[What needs to be done]: Show every line from the entries that follow which holds the word "potential".

##### Given records #####

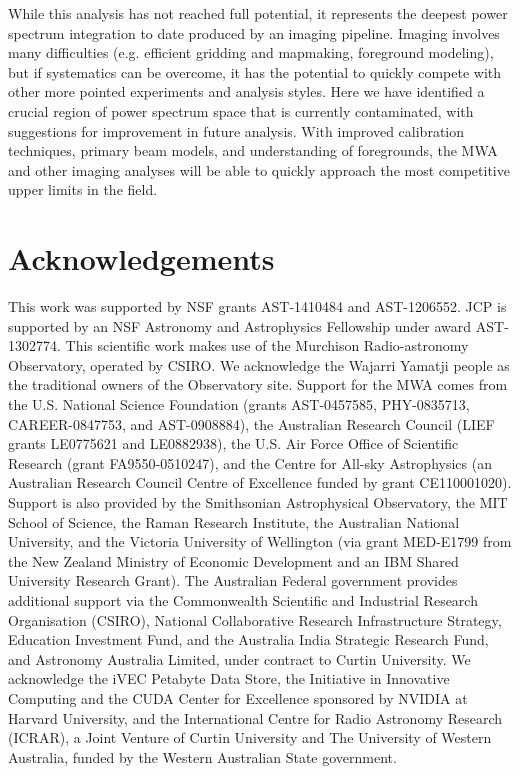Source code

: \documentclass[iop]{emulateapj}
\begin{document}
While this analysis has not reached full potential, it represents the deepest power spectrum 
integration to date produced by an imaging pipeline. Imaging involves many difficulties (e.g. 
efficient gridding and mapmaking, foreground modeling), but if systematics can be 
overcome, it has the potential to quickly compete with other more pointed experiments and 
analysis styles. Here we have identified a crucial region of power spectrum space that is 
currently contaminated, with suggestions for improvement in future analysis. With improved 
calibration techniques, primary beam models, and understanding of foregrounds, the MWA 
and other imaging analyses will be able to quickly approach the most competitive upper 
limits in the field.

\section{Acknowledgements}
This work was supported by NSF grants AST-1410484 and AST-1206552.
JCP is supported by an NSF Astronomy and Astrophysics Fellowship under award 
AST-1302774. This scientific work makes use of the Murchison Radio-astronomy 
Observatory, operated by CSIRO. We acknowledge the Wajarri Yamatji people as the 
traditional owners of the Observatory site. Support for the MWA comes from the U.S. 
National Science Foundation (grants AST-0457585, PHY-0835713, CAREER-0847753, and 
AST-0908884), the Australian Research Council (LIEF grants LE0775621 and LE0882938), 
the U.S. Air Force Office of Scientific Research (grant FA9550-0510247), and the Centre for 
All-sky Astrophysics (an Australian Research Council Centre of Excellence funded by grant 
CE110001020). Support is also provided by the Smithsonian Astrophysical Observatory, the 
MIT School of Science, the Raman Research Institute, the Australian National University, 
and the Victoria University of Wellington (via grant MED-E1799 from the New Zealand 
Ministry of Economic Development and an IBM Shared University Research Grant). The 
Australian Federal government provides additional support via the Commonwealth Scientific 
and Industrial Research Organisation (CSIRO), National Collaborative Research 
Infrastructure Strategy, Education Investment Fund, and the Australia India Strategic 
Research Fund, and Astronomy Australia Limited, under contract to Curtin University. We 
acknowledge the iVEC Petabyte Data Store, the Initiative in Innovative Computing and the 
CUDA Center for Excellence sponsored by NVIDIA at Harvard University, and the 
International Centre for Radio Astronomy Research (ICRAR), a Joint Venture of Curtin 
University and The University of Western Australia, funded by the Western Australian State 
government.


\end{document}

#####

[Answer space]:
While this analysis has not reached full potential, it represents the deepest power spectrum 
overcome, it has the potential to quickly compete with other more pointed experiments and 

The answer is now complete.